The writing style needs a lot of work. The readers are constantly told what’s happening instead of being shown. For example, you tell the readers Hannah and her siblings weren’t happy moving to Springfield. Show they weren’t happy through their actions and dialogue instead. Maybe show them slowly bringing boxes inside. Have them comment on what they don’t like about the new house and what was better about the old one. A lot of the story is told in the style of “this happened, and then this, and this happened, then this” and it doesn’t draw readers in. Describe the characters actions and describe the fighting during the action scenes. As mentioned, when you describe the characters and provide information, don’t dump all of it on the readers at once. Spread it out and work it into the story. The scenery also wasn’t really described in the story.

A lot of the phrasing used is repetitive and some of it is hard to understand. You don’t need to repeat that Daniel is older than Hannah and Lilly is younger than Hannah all the time. The readers know that already, only remind the readers every so often. Also, for example in the second chapter, you have this sentence: “‘Hey Little sis, how was your day at school?’ Daniel asked his little sister.” You don’t need “his little sister” at the end of the dialogue tag. The readers already know Daniel is talking to Hannah since he addressed her in the dialogue.

The time skips in the story are very sudden and there’s no indication there’s going to be a change. For example, in the first chapter, you have them unpacking and then suddenly it’s a week later. Then later in the chapter, they’re at lunch and then suddenly Hannah is walking home from school. Put a fleuron (like ***) between the paragraphs so the readers know there’s a scene/time change.

Here’s what you have:

“Oh well nice to meet you all and I'm glad to be part of your group now. After dealing with some jerks in the hallway earlier I'm glad to meet some nice students in the school,” Hannah said gratefully then sat down and began eating her lunch along with her new friends.
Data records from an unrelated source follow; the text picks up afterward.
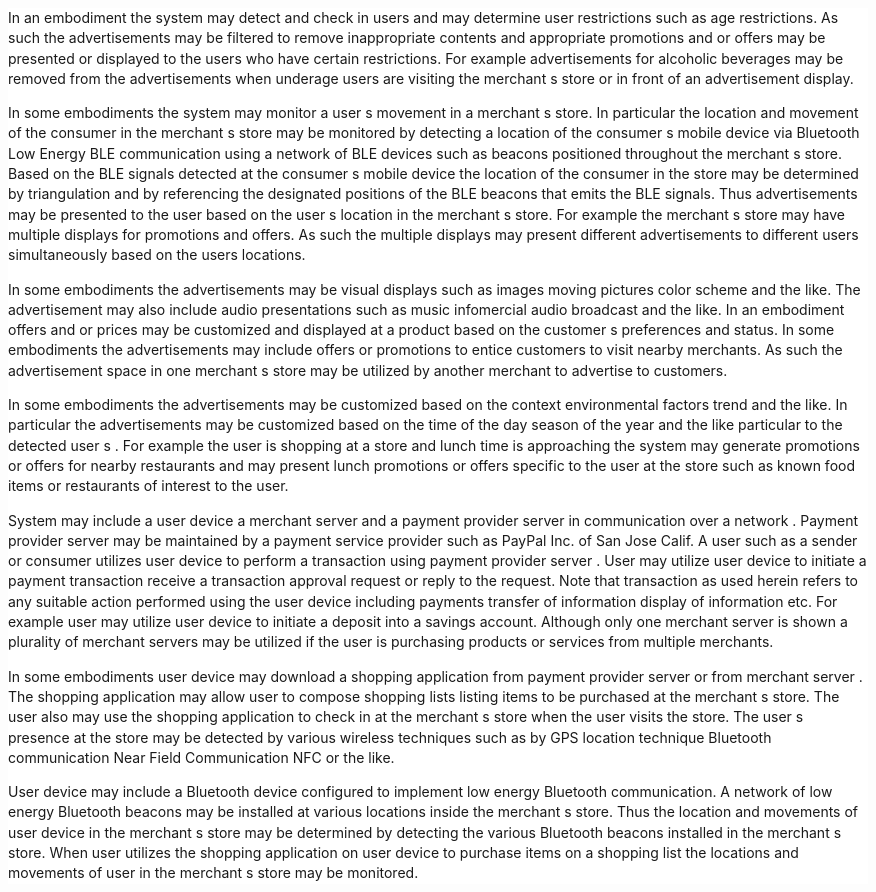 In an embodiment the system may detect and check in users and may determine user restrictions such as age restrictions. As such the advertisements may be filtered to remove inappropriate contents and appropriate promotions and or offers may be presented or displayed to the users who have certain restrictions. For example advertisements for alcoholic beverages may be removed from the advertisements when underage users are visiting the merchant s store or in front of an advertisement display.

In some embodiments the system may monitor a user s movement in a merchant s store. In particular the location and movement of the consumer in the merchant s store may be monitored by detecting a location of the consumer s mobile device via Bluetooth Low Energy BLE communication using a network of BLE devices such as beacons positioned throughout the merchant s store. Based on the BLE signals detected at the consumer s mobile device the location of the consumer in the store may be determined by triangulation and by referencing the designated positions of the BLE beacons that emits the BLE signals. Thus advertisements may be presented to the user based on the user s location in the merchant s store. For example the merchant s store may have multiple displays for promotions and offers. As such the multiple displays may present different advertisements to different users simultaneously based on the users locations.

In some embodiments the advertisements may be visual displays such as images moving pictures color scheme and the like. The advertisement may also include audio presentations such as music infomercial audio broadcast and the like. In an embodiment offers and or prices may be customized and displayed at a product based on the customer s preferences and status. In some embodiments the advertisements may include offers or promotions to entice customers to visit nearby merchants. As such the advertisement space in one merchant s store may be utilized by another merchant to advertise to customers.

In some embodiments the advertisements may be customized based on the context environmental factors trend and the like. In particular the advertisements may be customized based on the time of the day season of the year and the like particular to the detected user s . For example the user is shopping at a store and lunch time is approaching the system may generate promotions or offers for nearby restaurants and may present lunch promotions or offers specific to the user at the store such as known food items or restaurants of interest to the user.

System may include a user device a merchant server and a payment provider server in communication over a network . Payment provider server may be maintained by a payment service provider such as PayPal Inc. of San Jose Calif. A user such as a sender or consumer utilizes user device to perform a transaction using payment provider server . User may utilize user device to initiate a payment transaction receive a transaction approval request or reply to the request. Note that transaction as used herein refers to any suitable action performed using the user device including payments transfer of information display of information etc. For example user may utilize user device to initiate a deposit into a savings account. Although only one merchant server is shown a plurality of merchant servers may be utilized if the user is purchasing products or services from multiple merchants.

In some embodiments user device may download a shopping application from payment provider server or from merchant server . The shopping application may allow user to compose shopping lists listing items to be purchased at the merchant s store. The user also may use the shopping application to check in at the merchant s store when the user visits the store. The user s presence at the store may be detected by various wireless techniques such as by GPS location technique Bluetooth communication Near Field Communication NFC or the like.

User device may include a Bluetooth device configured to implement low energy Bluetooth communication. A network of low energy Bluetooth beacons may be installed at various locations inside the merchant s store. Thus the location and movements of user device in the merchant s store may be determined by detecting the various Bluetooth beacons installed in the merchant s store. When user utilizes the shopping application on user device to purchase items on a shopping list the locations and movements of user in the merchant s store may be monitored.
After school Hannah was walking home alone as her older brother and little sister were staying at school for a little while because they wanted to join some clubs. As she was walking she saw an old woman who seemed to be begging for money. Seeing this Hanna realized that there were indeed some homeless people in such a nice city she'd read about before moving.

Here’s what it’d look like with the fleuron:

“Oh well nice to meet you all and I'm glad to be part of your group now. After dealing with some jerks in the hallway earlier I'm glad to meet some nice students in the school,” Hannah said gratefully then sat down and began eating her lunch along with her new friends.

***

After school Hannah was walking home alone as her older brother and little sister were staying at school for a little while because they wanted to join some clubs. As she was walking she saw an old woman who seemed to be begging for money. Seeing this Hanna realized that there were indeed some homeless people in such a nice city she'd read about before moving.

🌹》Enjoyment

The story wasn’t enjoyable and I wouldn’t read on. I wasn’t drawn into the story and there wasn’t anything to keep me interested. The plot wasn’t very clear and everything was simply told to the readers.

🌹》Overall

Overall, the story needs a lot of work. The plot needs to be thought-out and developed more. The plot isn’t very clear and it doesn’t draw the readers into the story. There are also quite a few things that don’t make sense in the story. The characters also need to be developed more. The characters are more than whatever dominant personality trait they were given. The story also needs an edit to fix the spelling and grammar errors as well as the phrasing used. Be sure to show the readers what’s happening with descriptions instead of simply telling them everything. Work descriptions and information into the narration and be careful not to dump it on the readers all at once. The characters were described in depth in the story, however, descriptions of the scenery were lacking. Also, keep a look out for repetitive phrasing used in the story. The time skips in the story need to be smoother so it’s not as jarring for the readers. Good luck with your story!